Recitative (bass): Gott, so vor deine Seele wacht
Aria (soprano): Bete aber auch dabei
Recitative (tenor): Er sehnet sich nach unserm Schreien
Chorale: Drum so laßt uns immerdar
("Make yourself ready, my spirit") Chorale cantata from the second Leipzig year based on the hymn by Dresden lawyer and courtier Johann Burchard Freystein (1697), which expands one theme loosely related to the readings of the day: be prepared by awareness and prayer. The opening chorus is a fine but brief chorale fantasia in the form of a passacaglia. The soprano sings the melody as a cantus firmus. The major part of the cantata is taken up by two very large arias. The heavy alto aria "Oh, sleepy soul, are you still at rest?" could have graced any opera of the time. The oboe d'amore plays a solo in a mournful siciliano rhythm, leading to a peaceful, quasi-sleeping tone. In a contrasting middle section, the text admonishes us to be vigilant, for otherwise the unwary, slumbering spirit could easily slip into "everlasting sleep," that is: death. The following soprano aria marked molto adagio is wedged between two recitatives and is characterized by an attractive accompaniment on the flute and piccolo cello. It is a penitent entreaty for forbearance. The closing chorale is a four-part setting of the final call to be alert, "for the time is not far off, when God will judge us and annihilate the world." Cheery words, indeed. This cantata has been called a "towering masterpiece."

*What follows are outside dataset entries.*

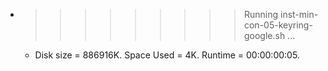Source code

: * >>>>>>>>> Running inst-min-con-05-keyring-google.sh ...
  * Disk size = 886916K. Space Used = 4K. Runtime = 00:00:00:05.
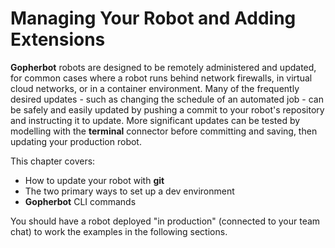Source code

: # Managing Your Robot and Adding Extensions

**Gopherbot** robots are designed to be remotely administered and updated, for common cases where a robot runs behind network firewalls, in virtual cloud networks, or in a container environment. Many of the frequently desired updates - such as changing the schedule of an automated job - can be safely and easily updated by pushing a commit to your robot's repository and instructing it to update. More significant updates can be tested by modelling with the **terminal** connector before committing and saving, then updating your production robot.

This chapter covers:

* How to update your robot with **git**
* The two primary ways to set up a dev environment
* **Gopherbot** CLI commands

You should have a robot deployed "in production" (connected to your team chat) to work the examples in the following sections.
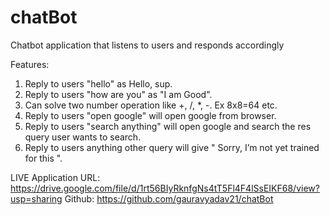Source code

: # chatBot
Chatbot application that listens to users and responds accordingly

Features:
  1. Reply to users "hello" as Hello, sup.
  2. Reply to users "how are you" as "I am Good".
  3. Can solve two number operation like +, /, *, -. Ex 8x8=64 etc.
  4. Reply to users "open google" will open google from browser.
  5. Reply to users "search anything" will open google and search the res query user wants to search.
  6. Reply to users anything other query  will give " Sorry, I’m not yet trained for this ".
  
LIVE Application URL: https://drive.google.com/file/d/1rt56BIyRknfgNs4tT5Fl4F4lSsEIKF68/view?usp=sharing
Github: https://github.com/gauravyadav21/chatBot

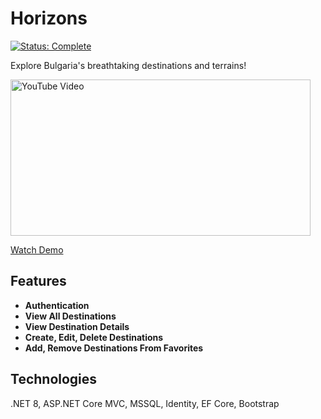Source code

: # Horizons
[![Status: Complete](https://img.shields.io/badge/status-Complete-brightgreen.svg)](#)

Explore Bulgaria's breathtaking destinations and terrains!

<a href="https://www.youtube.com/watch?v=KZp7NGHTZ2Y">
  <img src="https://img.youtube.com/vi/KZp7NGHTZ2Y/maxresdefault.jpg" width="480" height="250" alt="YouTube Video">
</a>

[Watch Demo](https://www.youtube.com/watch?v=KZp7NGHTZ2Y)

## Features
- **Authentication**
- **View All Destinations**
- **View Destination Details**
- **Create, Edit, Delete Destinations**
- **Add, Remove Destinations From Favorites**
  
## Technologies
.NET 8, ASP.NET Core MVC, MSSQL, Identity, EF Core, Bootstrap
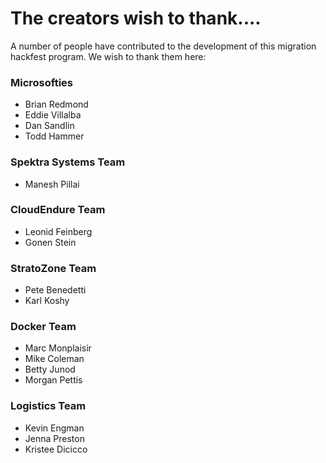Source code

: # The creators wish to thank....

A number of people have contributed to the development of this migration hackfest program. We wish to thank them here:

### Microsofties
* Brian Redmond
* Eddie Villalba
* Dan Sandlin
* Todd Hammer

### Spektra Systems Team
* Manesh Pillai

### CloudEndure Team
* Leonid Feinberg
* Gonen Stein

### StratoZone Team
* Pete Benedetti 
* Karl Koshy

### Docker Team
* Marc Monplaisir
* Mike Coleman
* Betty Junod
* Morgan Pettis

### Logistics Team
* Kevin Engman
* Jenna Preston
* Kristee Dicicco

- Ich armer Mensch, ich Sündenknecht, BWV 55, 17 November 1726
Aria: Ich armer Mensch, ich Sündenknecht ("I, wretched man, a servant to sin")
Recitative: Ich habe wider Gott gehandelt ("I have offended against God")
Aria: Erbarme dich! Laß die Tränen dich erweichen ("Have mercy! Let my tears move Thee")
Recitative: Erbarme dich! Jedoch nun tröst ich mich ("Have mercy! However, I console myself")
Chorale: Bin ich gleich von dir gewichen, stell ich mich doch wieder ein ("Though I have turned aside from Thee, Yet shall I return")
("I, wretched man, a servant to sin") A short solo cantata for tenor, the only one of that type extant by Bach. The singer for whom it was intended is unknown. Again stresses the contrast between God's justice and unjust humans based on the parable of the unmerciful steward. In the first two movements the vocalist reflects on his sinful condition, wallowing in self-accusations, in the following three he asks God for mercy. The first aria, which sets the scene, is accompanied by flute, oboe d'amore and two violins (but no violas); the halting rhythm illustrates the despair of the steward summoned with faltering steps before his master in the story from Matthew. In the second aria, with elaborate obbligato solo flute, the pleading of the sinner is represented by interval leaps. The closing chorale is a simply harmonized and comforting rendering of verse 6 of Johann Rist's "Werde munter mein Gemüte" (1642). This cantata (the three last movements of which may have stemmed from a lost Passion cantata) has been called a "passionate expression of the nullity of human nature."